Please copy every line of the data in which the string "redes" appears.
---- SUPPLIED DATA
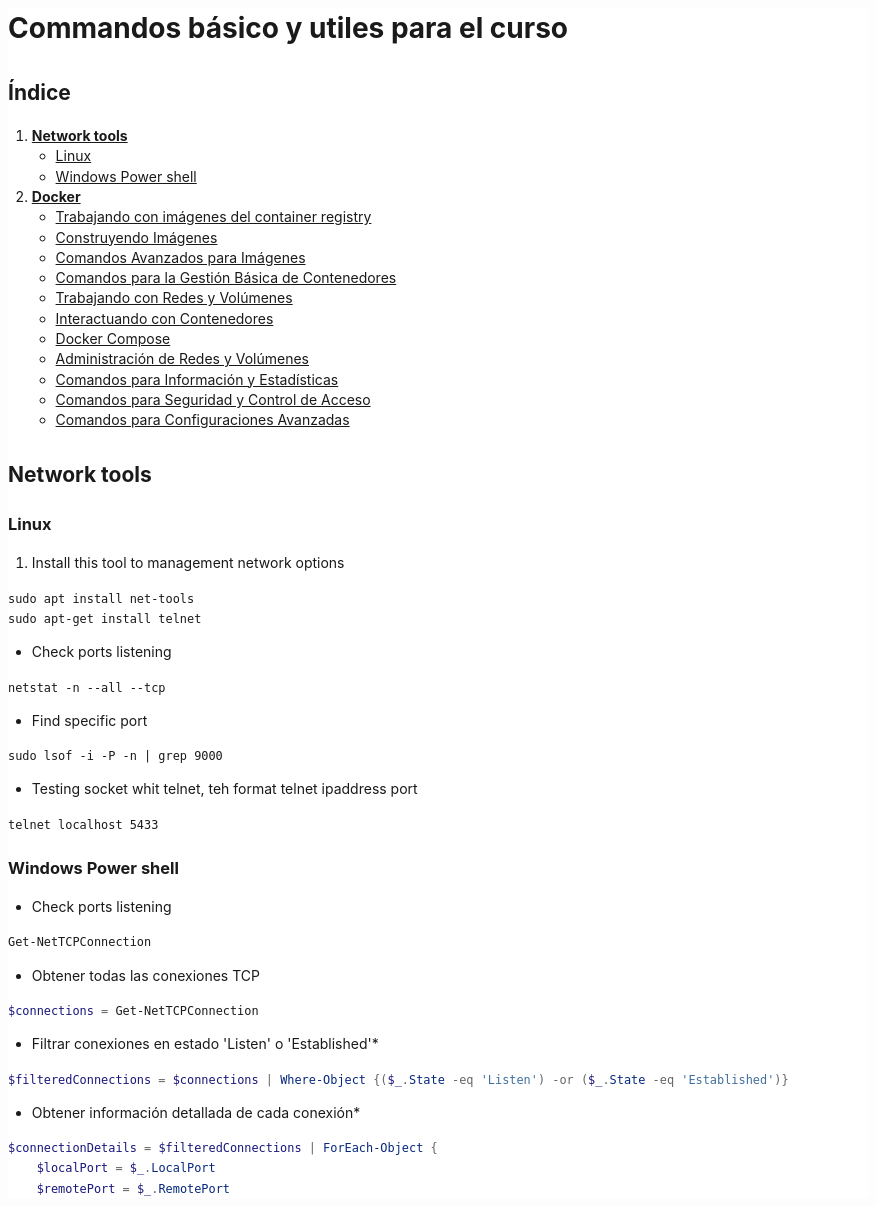 # Commandos básico y utiles para el curso


## Índice

1. [**Network tools**](#network-tools)
    - [Linux](#linux)
    - [Windows Power shell](#windows-power-shell)
2. [**Docker**](#docker)
    - [Trabajando con imágenes del container registry](#trabajando-con-imágenes-del-container-registry)
    - [Construyendo Imágenes](#construyendo-imágenes)
    - [Comandos Avanzados para Imágenes](#comandos-avanzados-para-imágenes)
    - [Comandos para la Gestión Básica de Contenedores](#comandos-para-la-gestión-básica-de-contenedores)
    - [Trabajando con Redes y Volúmenes](#trabajando-con-redes-y-volúmenes)
    - [Interactuando con Contenedores](#interactuando-con-contenedores)
    - [Docker Compose](#docker-compose)
    - [Administración de Redes y Volúmenes](#administración-de-redes-y-volúmenes)
    - [Comandos para Información y Estadísticas](#comandos-para-información-y-estadísticas)
    - [Comandos para Seguridad y Control de Acceso](#comandos-para-seguridad-y-control-de-acceso)
    - [Comandos para Configuraciones Avanzadas](#comandos-para-configuraciones-avanzadas)



## Network tools

### Linux 
1. Install this tool to management network options
```shell
sudo apt install net-tools 
sudo apt-get install telnet
```
* Check ports listening
```shell
netstat -n --all --tcp
```
* Find specific port 
```shell
sudo lsof -i -P -n | grep 9000
```
* Testing socket whit telnet, teh format telnet ipaddress port
```shell
telnet localhost 5433
```

 ### Windows Power shell 

* Check ports listening
```powershell
Get-NetTCPConnection
```
* Obtener todas las conexiones TCP
```powershell
$connections = Get-NetTCPConnection
```
* Filtrar conexiones en estado 'Listen' o 'Established'*
```powershell
$filteredConnections = $connections | Where-Object {($_.State -eq 'Listen') -or ($_.State -eq 'Established')}
```
* Obtener información detallada de cada conexión*
```powershell
$connectionDetails = $filteredConnections | ForEach-Object {
    $localPort = $_.LocalPort
    $remotePort = $_.RemotePort
```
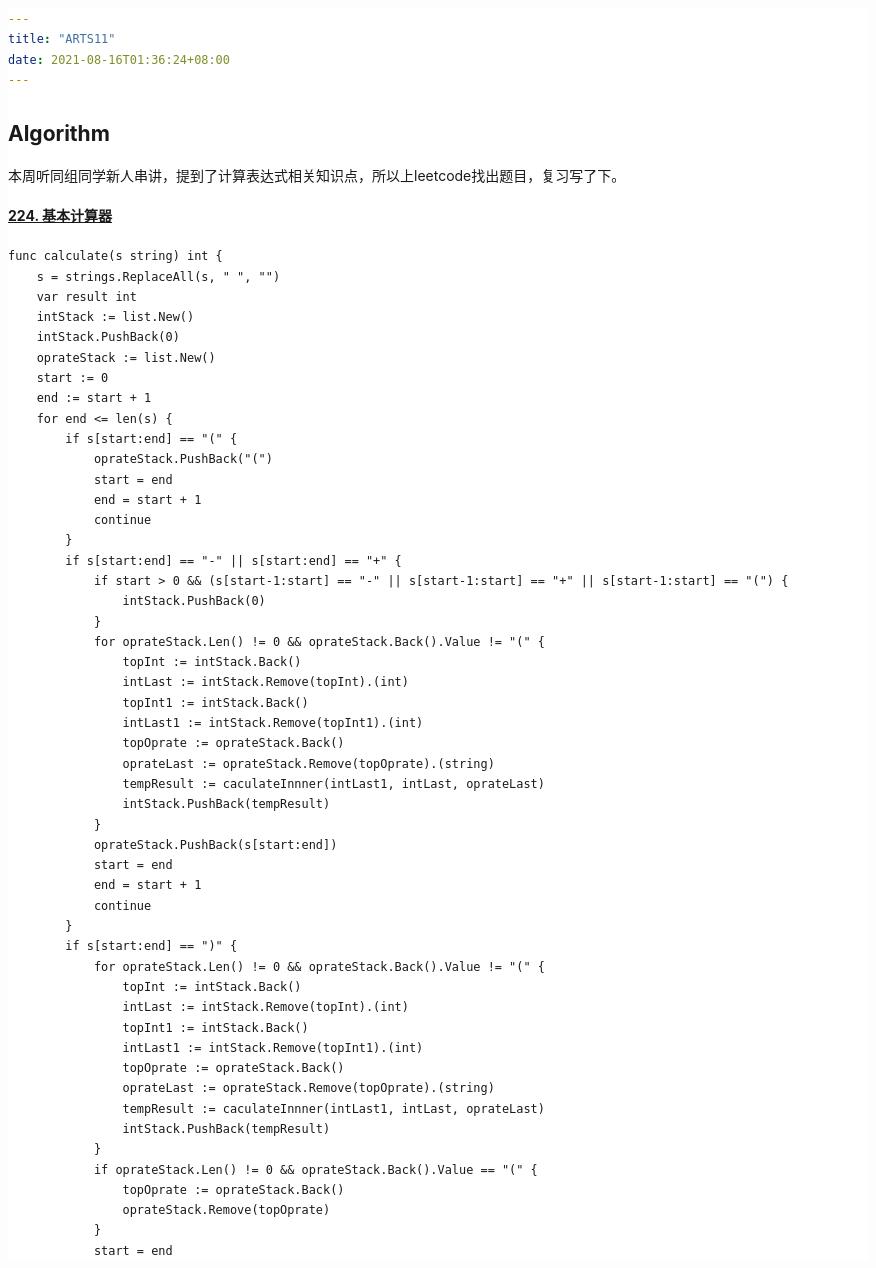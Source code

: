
 ```yaml
---
title: "ARTS11"
date: 2021-08-16T01:36:24+08:00
---
```


## Algorithm
本周听同组同学新人串讲，提到了计算表达式相关知识点，所以上leetcode找出题目，复习写了下。
#### [224\. 基本计算器](https://leetcode-cn.com/problems/basic-calculator/)
```
func calculate(s string) int {
	s = strings.ReplaceAll(s, " ", "")
	var result int
	intStack := list.New()
	intStack.PushBack(0)
	oprateStack := list.New()
	start := 0
	end := start + 1
	for end <= len(s) {
		if s[start:end] == "(" {
			oprateStack.PushBack("(")
			start = end
			end = start + 1
			continue
		}
		if s[start:end] == "-" || s[start:end] == "+" {
			if start > 0 && (s[start-1:start] == "-" || s[start-1:start] == "+" || s[start-1:start] == "(") {
				intStack.PushBack(0)
			}
			for oprateStack.Len() != 0 && oprateStack.Back().Value != "(" {
				topInt := intStack.Back()
				intLast := intStack.Remove(topInt).(int)
				topInt1 := intStack.Back()
				intLast1 := intStack.Remove(topInt1).(int)
				topOprate := oprateStack.Back()
				oprateLast := oprateStack.Remove(topOprate).(string)
				tempResult := caculateInnner(intLast1, intLast, oprateLast)
				intStack.PushBack(tempResult)
			}
			oprateStack.PushBack(s[start:end])
			start = end
			end = start + 1
			continue
		}
		if s[start:end] == ")" {
			for oprateStack.Len() != 0 && oprateStack.Back().Value != "(" {
				topInt := intStack.Back()
				intLast := intStack.Remove(topInt).(int)
				topInt1 := intStack.Back()
				intLast1 := intStack.Remove(topInt1).(int)
				topOprate := oprateStack.Back()
				oprateLast := oprateStack.Remove(topOprate).(string)
				tempResult := caculateInnner(intLast1, intLast, oprateLast)
				intStack.PushBack(tempResult)
			}
			if oprateStack.Len() != 0 && oprateStack.Back().Value == "(" {
				topOprate := oprateStack.Back()
				oprateStack.Remove(topOprate)
			}
			start = end
```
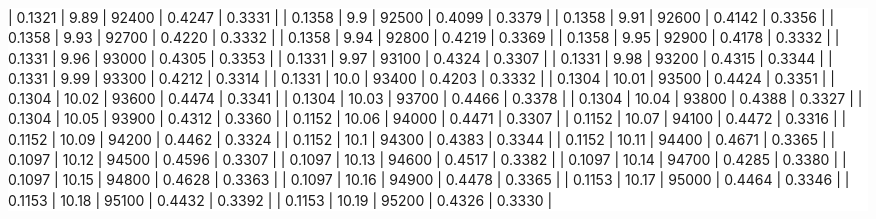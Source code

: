 | 0.1321        | 9.89  | 92400  | 0.4247          | 0.3331 |
| 0.1358        | 9.9   | 92500  | 0.4099          | 0.3379 |
| 0.1358        | 9.91  | 92600  | 0.4142          | 0.3356 |
| 0.1358        | 9.93  | 92700  | 0.4220          | 0.3332 |
| 0.1358        | 9.94  | 92800  | 0.4219          | 0.3369 |
| 0.1358        | 9.95  | 92900  | 0.4178          | 0.3332 |
| 0.1331        | 9.96  | 93000  | 0.4305          | 0.3353 |
| 0.1331        | 9.97  | 93100  | 0.4324          | 0.3307 |
| 0.1331        | 9.98  | 93200  | 0.4315          | 0.3344 |
| 0.1331        | 9.99  | 93300  | 0.4212          | 0.3314 |
| 0.1331        | 10.0  | 93400  | 0.4203          | 0.3332 |
| 0.1304        | 10.01 | 93500  | 0.4424          | 0.3351 |
| 0.1304        | 10.02 | 93600  | 0.4474          | 0.3341 |
| 0.1304        | 10.03 | 93700  | 0.4466          | 0.3378 |
| 0.1304        | 10.04 | 93800  | 0.4388          | 0.3327 |
| 0.1304        | 10.05 | 93900  | 0.4312          | 0.3360 |
| 0.1152        | 10.06 | 94000  | 0.4471          | 0.3307 |
| 0.1152        | 10.07 | 94100  | 0.4472          | 0.3316 |
| 0.1152        | 10.09 | 94200  | 0.4462          | 0.3324 |
| 0.1152        | 10.1  | 94300  | 0.4383          | 0.3344 |
| 0.1152        | 10.11 | 94400  | 0.4671          | 0.3365 |
| 0.1097        | 10.12 | 94500  | 0.4596          | 0.3307 |
| 0.1097        | 10.13 | 94600  | 0.4517          | 0.3382 |
| 0.1097        | 10.14 | 94700  | 0.4285          | 0.3380 |
| 0.1097        | 10.15 | 94800  | 0.4628          | 0.3363 |
| 0.1097        | 10.16 | 94900  | 0.4478          | 0.3365 |
| 0.1153        | 10.17 | 95000  | 0.4464          | 0.3346 |
| 0.1153        | 10.18 | 95100  | 0.4432          | 0.3392 |
| 0.1153        | 10.19 | 95200  | 0.4326          | 0.3330 |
--------
# ANSWER TO THIS EXERCISE:
    - [Trabajando con Redes y Volúmenes](#trabajando-con-redes-y-volúmenes)
    - [Administración de Redes y Volúmenes](#administración-de-redes-y-volúmenes)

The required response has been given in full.